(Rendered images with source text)
Content starts
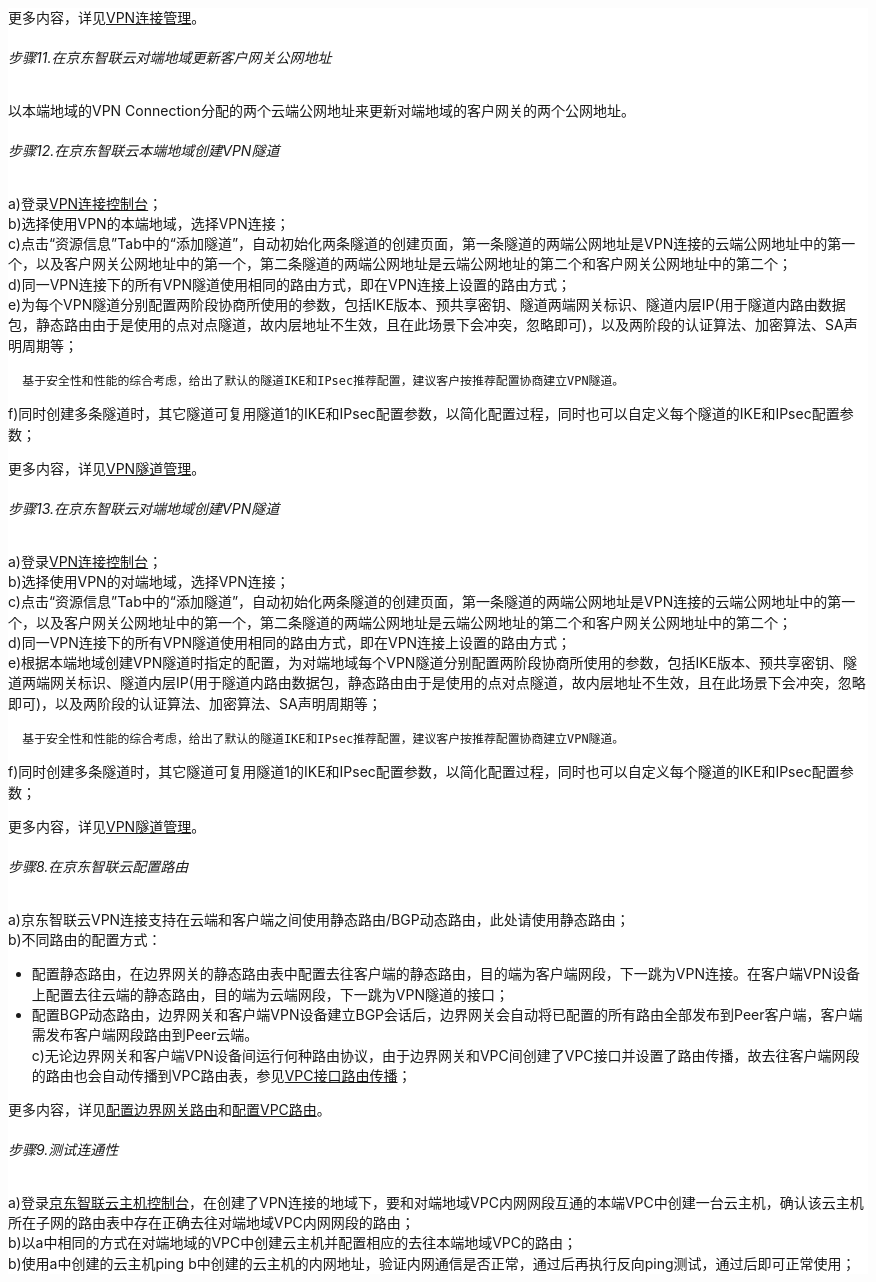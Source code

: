 更多内容，详见[VPN连接管理](../Operation-Guide/VPN-Connection-Management/VPN-Connection-Configuration.md)。

###### 步骤11.在京东智联云对端地域更新客户网关公网地址

以本端地域的VPN Connection分配的两个云端公网地址来更新对端地域的客户网关的两个公网地址。

###### 步骤12.在京东智联云本端地域创建VPN隧道

a)登录[VPN连接控制台](https://cns-console.jdcloud.com/host/vpnConnection/list)；  <br />
b)选择使用VPN的本端地域，选择VPN连接；<br />
c)点击“资源信息”Tab中的“添加隧道”，自动初始化两条隧道的创建页面，第一条隧道的两端公网地址是VPN连接的云端公网地址中的第一个，以及客户网关公网地址中的第一个，第二条隧道的两端公网地址是云端公网地址的第二个和客户网关公网地址中的第二个； <br />
d)同一VPN连接下的所有VPN隧道使用相同的路由方式，即在VPN连接上设置的路由方式；<br />
e)为每个VPN隧道分别配置两阶段协商所使用的参数，包括IKE版本、预共享密钥、隧道两端网关标识、隧道内层IP(用于隧道内路由数据包，静态路由由于是使用的点对点隧道，故内层地址不生效，且在此场景下会冲突，忽略即可)，以及两阶段的认证算法、加密算法、SA声明周期等；<br />

```
  基于安全性和性能的综合考虑，给出了默认的隧道IKE和IPsec推荐配置，建议客户按推荐配置协商建立VPN隧道。
```

f)同时创建多条隧道时，其它隧道可复用隧道1的IKE和IPsec配置参数，以简化配置过程，同时也可以自定义每个隧道的IKE和IPsec配置参数；<br />

更多内容，详见[VPN隧道管理](../Operation-Guide/VPN-Connection-Management/VPN-Tunnel-Configuration.md)。

###### 步骤13.在京东智联云对端地域创建VPN隧道

a)登录[VPN连接控制台](https://cns-console.jdcloud.com/host/vpnConnection/list)；  <br />
b)选择使用VPN的对端地域，选择VPN连接；<br />
c)点击“资源信息”Tab中的“添加隧道”，自动初始化两条隧道的创建页面，第一条隧道的两端公网地址是VPN连接的云端公网地址中的第一个，以及客户网关公网地址中的第一个，第二条隧道的两端公网地址是云端公网地址的第二个和客户网关公网地址中的第二个； <br />
d)同一VPN连接下的所有VPN隧道使用相同的路由方式，即在VPN连接上设置的路由方式；<br />
e)根据本端地域创建VPN隧道时指定的配置，为对端地域每个VPN隧道分别配置两阶段协商所使用的参数，包括IKE版本、预共享密钥、隧道两端网关标识、隧道内层IP(用于隧道内路由数据包，静态路由由于是使用的点对点隧道，故内层地址不生效，且在此场景下会冲突，忽略即可)，以及两阶段的认证算法、加密算法、SA声明周期等；<br />

```
  基于安全性和性能的综合考虑，给出了默认的隧道IKE和IPsec推荐配置，建议客户按推荐配置协商建立VPN隧道。
```

f)同时创建多条隧道时，其它隧道可复用隧道1的IKE和IPsec配置参数，以简化配置过程，同时也可以自定义每个隧道的IKE和IPsec配置参数；<br />

更多内容，详见[VPN隧道管理](../Operation-Guide/VPN-Connection-Management/VPN-Tunnel-Configuration.md)。

###### 步骤8.在京东智联云配置路由

a)京东智联云VPN连接支持在云端和客户端之间使用静态路由/BGP动态路由，此处请使用静态路由；<br />
b)不同路由的配置方式：<br />
  * 配置静态路由，在边界网关的静态路由表中配置去往客户端的静态路由，目的端为客户端网段，下一跳为VPN连接。在客户端VPN设备上配置去往云端的静态路由，目的端为云端网段，下一跳为VPN隧道的接口；<br />
  * 配置BGP动态路由，边界网关和客户端VPN设备建立BGP会话后，边界网关会自动将已配置的所有路由全部发布到Peer客户端，客户端需发布客户端网段路由到Peer云端。<br />
c)无论边界网关和客户端VPN设备间运行何种路由协议，由于边界网关和VPC间创建了VPC接口并设置了路由传播，故去往客户端网段的路由也会自动传播到VPC路由表，参见[VPC接口路由传播](https://docs.jdcloud.com/cn/direct-connection/vpc-interface-features)；<br />

更多内容，详见[配置边界网关路由](../Operation-Guide/Route-Management/Border-Gateway-Route-Configuration.md)和[配置VPC路由](../Operation-Guide/Route-Management/VPC-Route-Configuration.md)。

###### 步骤9.测试连通性

a)登录[京东智联云主机控制台](https://cns-console.jdcloud.com/host/compute/list)，在创建了VPN连接的地域下，要和对端地域VPC内网网段互通的本端VPC中创建一台云主机，确认该云主机所在子网的路由表中存在正确去往对端地域VPC内网网段的路由；  <br />
b)以a中相同的方式在对端地域的VPC中创建云主机并配置相应的去往本端地域VPC的路由； <br />
b)使用a中创建的云主机ping b中创建的云主机的内网地址，验证内网通信是否正常，通过后再执行反向ping测试，通过后即可正常使用；<br />
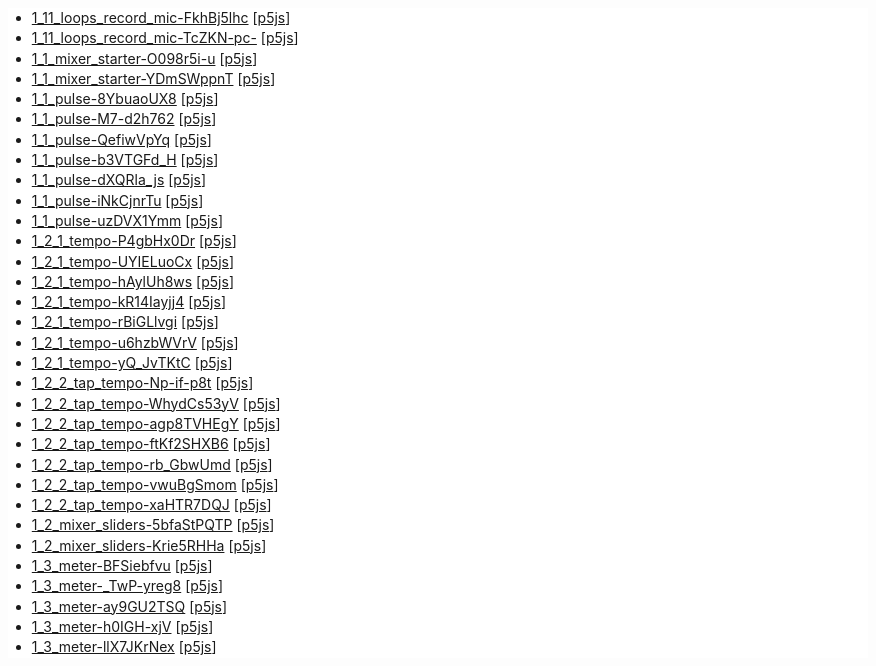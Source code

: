 - [1\_11\_loops\_record\_mic-FkhBj5lhc](./p5projects/1_11_loops_record_mic-FkhBj5lhc) [[p5js](https://editor.p5js.org/luisa_NYU/sketches/FkhBj5lhc)]
- [1\_11\_loops\_record\_mic-TcZKN-pc-](./p5projects/1_11_loops_record_mic-TcZKN-pc-) [[p5js](https://editor.p5js.org/luisa_NYU/sketches/TcZKN-pc-)]
- [1\_1\_mixer\_starter-O098r5i-u](./p5projects/1_1_mixer_starter-O098r5i-u) [[p5js](https://editor.p5js.org/luisa_NYU/sketches/O098r5i-u)]
- [1\_1\_mixer\_starter-YDmSWppnT](./p5projects/1_1_mixer_starter-YDmSWppnT) [[p5js](https://editor.p5js.org/luisa_NYU/sketches/YDmSWppnT)]
- [1\_1\_pulse-8YbuaoUX8](./p5projects/1_1_pulse-8YbuaoUX8) [[p5js](https://editor.p5js.org/luisa_NYU/sketches/8YbuaoUX8)]
- [1\_1\_pulse-M7-d2h762](./p5projects/1_1_pulse-M7-d2h762) [[p5js](https://editor.p5js.org/luisa_NYU/sketches/M7-d2h762)]
- [1\_1\_pulse-QefiwVpYq](./p5projects/1_1_pulse-QefiwVpYq) [[p5js](https://editor.p5js.org/luisa_NYU/sketches/QefiwVpYq)]
- [1\_1\_pulse-b3VTGFd\_H](./p5projects/1_1_pulse-b3VTGFd_H) [[p5js](https://editor.p5js.org/luisa_NYU/sketches/b3VTGFd_H)]
- [1\_1\_pulse-dXQRla\_js](./p5projects/1_1_pulse-dXQRla_js) [[p5js](https://editor.p5js.org/luisa_NYU/sketches/dXQRla_js)]
- [1\_1\_pulse-iNkCjnrTu](./p5projects/1_1_pulse-iNkCjnrTu) [[p5js](https://editor.p5js.org/luisa_NYU/sketches/iNkCjnrTu)]
- [1\_1\_pulse-uzDVX1Ymm](./p5projects/1_1_pulse-uzDVX1Ymm) [[p5js](https://editor.p5js.org/luisa_NYU/sketches/uzDVX1Ymm)]
- [1\_2\_1\_tempo-P4gbHx0Dr](./p5projects/1_2_1_tempo-P4gbHx0Dr) [[p5js](https://editor.p5js.org/luisa_NYU/sketches/P4gbHx0Dr)]
- [1\_2\_1\_tempo-UYIELuoCx](./p5projects/1_2_1_tempo-UYIELuoCx) [[p5js](https://editor.p5js.org/luisa_NYU/sketches/UYIELuoCx)]
- [1\_2\_1\_tempo-hAylUh8ws](./p5projects/1_2_1_tempo-hAylUh8ws) [[p5js](https://editor.p5js.org/luisa_NYU/sketches/hAylUh8ws)]
- [1\_2\_1\_tempo-kR14Iayjj4](./p5projects/1_2_1_tempo-kR14Iayjj4) [[p5js](https://editor.p5js.org/luisa_NYU/sketches/R14Iayjj4)]
- [1\_2\_1\_tempo-rBiGLlvgi](./p5projects/1_2_1_tempo-rBiGLlvgi) [[p5js](https://editor.p5js.org/luisa_NYU/sketches/rBiGLlvgi)]
- [1\_2\_1\_tempo-u6hzbWVrV](./p5projects/1_2_1_tempo-u6hzbWVrV) [[p5js](https://editor.p5js.org/luisa_NYU/sketches/u6hzbWVrV)]
- [1\_2\_1\_tempo-yQ\_JvTKtC](./p5projects/1_2_1_tempo-yQ_JvTKtC) [[p5js](https://editor.p5js.org/luisa_NYU/sketches/yQ_JvTKtC)]
- [1\_2\_2\_tap\_tempo-Np-if-p8t](./p5projects/1_2_2_tap_tempo-Np-if-p8t) [[p5js](https://editor.p5js.org/luisa_NYU/sketches/Np-if-p8t)]
- [1\_2\_2\_tap\_tempo-WhydCs53yV](./p5projects/1_2_2_tap_tempo-WhydCs53yV) [[p5js](https://editor.p5js.org/luisa_NYU/sketches/hydCs53yV)]
- [1\_2\_2\_tap\_tempo-agp8TVHEgY](./p5projects/1_2_2_tap_tempo-agp8TVHEgY) [[p5js](https://editor.p5js.org/luisa_NYU/sketches/gp8TVHEgY)]
- [1\_2\_2\_tap\_tempo-ftKf2SHXB6](./p5projects/1_2_2_tap_tempo-ftKf2SHXB6) [[p5js](https://editor.p5js.org/luisa_NYU/sketches/tKf2SHXB6)]
- [1\_2\_2\_tap\_tempo-rb\_GbwUmd](./p5projects/1_2_2_tap_tempo-rb_GbwUmd) [[p5js](https://editor.p5js.org/luisa_NYU/sketches/rb_GbwUmd)]
- [1\_2\_2\_tap\_tempo-vwuBgSmom](./p5projects/1_2_2_tap_tempo-vwuBgSmom) [[p5js](https://editor.p5js.org/luisa_NYU/sketches/vwuBgSmom)]
- [1\_2\_2\_tap\_tempo-xaHTR7DQJ](./p5projects/1_2_2_tap_tempo-xaHTR7DQJ) [[p5js](https://editor.p5js.org/luisa_NYU/sketches/xaHTR7DQJ)]
- [1\_2\_mixer\_sliders-5bfaStPQTP](./p5projects/1_2_mixer_sliders-5bfaStPQTP) [[p5js](https://editor.p5js.org/luisa_NYU/sketches/bfaStPQTP)]
- [1\_2\_mixer\_sliders-Krie5RHHa](./p5projects/1_2_mixer_sliders-Krie5RHHa) [[p5js](https://editor.p5js.org/luisa_NYU/sketches/Krie5RHHa)]
- [1\_3\_meter-BFSiebfvu](./p5projects/1_3_meter-BFSiebfvu) [[p5js](https://editor.p5js.org/luisa_NYU/sketches/BFSiebfvu)]
- [1\_3\_meter-\_TwP-yreg8](./p5projects/1_3_meter-_TwP-yreg8) [[p5js](https://editor.p5js.org/luisa_NYU/sketches/TwP-yreg8)]
- [1\_3\_meter-ay9GU2TSQ](./p5projects/1_3_meter-ay9GU2TSQ) [[p5js](https://editor.p5js.org/luisa_NYU/sketches/ay9GU2TSQ)]
- [1\_3\_meter-h0IGH-xjV](./p5projects/1_3_meter-h0IGH-xjV) [[p5js](https://editor.p5js.org/luisa_NYU/sketches/h0IGH-xjV)]
- [1\_3\_meter-llX7JKrNex](./p5projects/1_3_meter-llX7JKrNex) [[p5js](https://editor.p5js.org/luisa_NYU/sketches/lX7JKrNex)]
Content ends
WHAT THE EXERCISE ASKS: Starting with the first line of the data above, write out each line exactly up to and including the line that holds "###### 步骤8.在京东智联云配置路由". Pictures stay out.

ANSWER TO THIS EXERCISE:
Source code

: 更多内容，详见[VPN连接管理](../Operation-Guide/VPN-Connection-Management/VPN-Connection-Configuration.md)。

###### 步骤11.在京东智联云对端地域更新客户网关公网地址

以本端地域的VPN Connection分配的两个云端公网地址来更新对端地域的客户网关的两个公网地址。

###### 步骤12.在京东智联云本端地域创建VPN隧道

a)登录[VPN连接控制台](https://cns-console.jdcloud.com/host/vpnConnection/list)；  <br />
b)选择使用VPN的本端地域，选择VPN连接；<br />
c)点击“资源信息”Tab中的“添加隧道”，自动初始化两条隧道的创建页面，第一条隧道的两端公网地址是VPN连接的云端公网地址中的第一个，以及客户网关公网地址中的第一个，第二条隧道的两端公网地址是云端公网地址的第二个和客户网关公网地址中的第二个； <br />
d)同一VPN连接下的所有VPN隧道使用相同的路由方式，即在VPN连接上设置的路由方式；<br />
e)为每个VPN隧道分别配置两阶段协商所使用的参数，包括IKE版本、预共享密钥、隧道两端网关标识、隧道内层IP(用于隧道内路由数据包，静态路由由于是使用的点对点隧道，故内层地址不生效，且在此场景下会冲突，忽略即可)，以及两阶段的认证算法、加密算法、SA声明周期等；<br />

```
  基于安全性和性能的综合考虑，给出了默认的隧道IKE和IPsec推荐配置，建议客户按推荐配置协商建立VPN隧道。
```

f)同时创建多条隧道时，其它隧道可复用隧道1的IKE和IPsec配置参数，以简化配置过程，同时也可以自定义每个隧道的IKE和IPsec配置参数；<br />

更多内容，详见[VPN隧道管理](../Operation-Guide/VPN-Connection-Management/VPN-Tunnel-Configuration.md)。

###### 步骤13.在京东智联云对端地域创建VPN隧道

a)登录[VPN连接控制台](https://cns-console.jdcloud.com/host/vpnConnection/list)；  <br />
b)选择使用VPN的对端地域，选择VPN连接；<br />
c)点击“资源信息”Tab中的“添加隧道”，自动初始化两条隧道的创建页面，第一条隧道的两端公网地址是VPN连接的云端公网地址中的第一个，以及客户网关公网地址中的第一个，第二条隧道的两端公网地址是云端公网地址的第二个和客户网关公网地址中的第二个； <br />
d)同一VPN连接下的所有VPN隧道使用相同的路由方式，即在VPN连接上设置的路由方式；<br />
e)根据本端地域创建VPN隧道时指定的配置，为对端地域每个VPN隧道分别配置两阶段协商所使用的参数，包括IKE版本、预共享密钥、隧道两端网关标识、隧道内层IP(用于隧道内路由数据包，静态路由由于是使用的点对点隧道，故内层地址不生效，且在此场景下会冲突，忽略即可)，以及两阶段的认证算法、加密算法、SA声明周期等；<br />

```
  基于安全性和性能的综合考虑，给出了默认的隧道IKE和IPsec推荐配置，建议客户按推荐配置协商建立VPN隧道。
```

f)同时创建多条隧道时，其它隧道可复用隧道1的IKE和IPsec配置参数，以简化配置过程，同时也可以自定义每个隧道的IKE和IPsec配置参数；<br />

更多内容，详见[VPN隧道管理](../Operation-Guide/VPN-Connection-Management/VPN-Tunnel-Configuration.md)。

###### 步骤8.在京东智联云配置路由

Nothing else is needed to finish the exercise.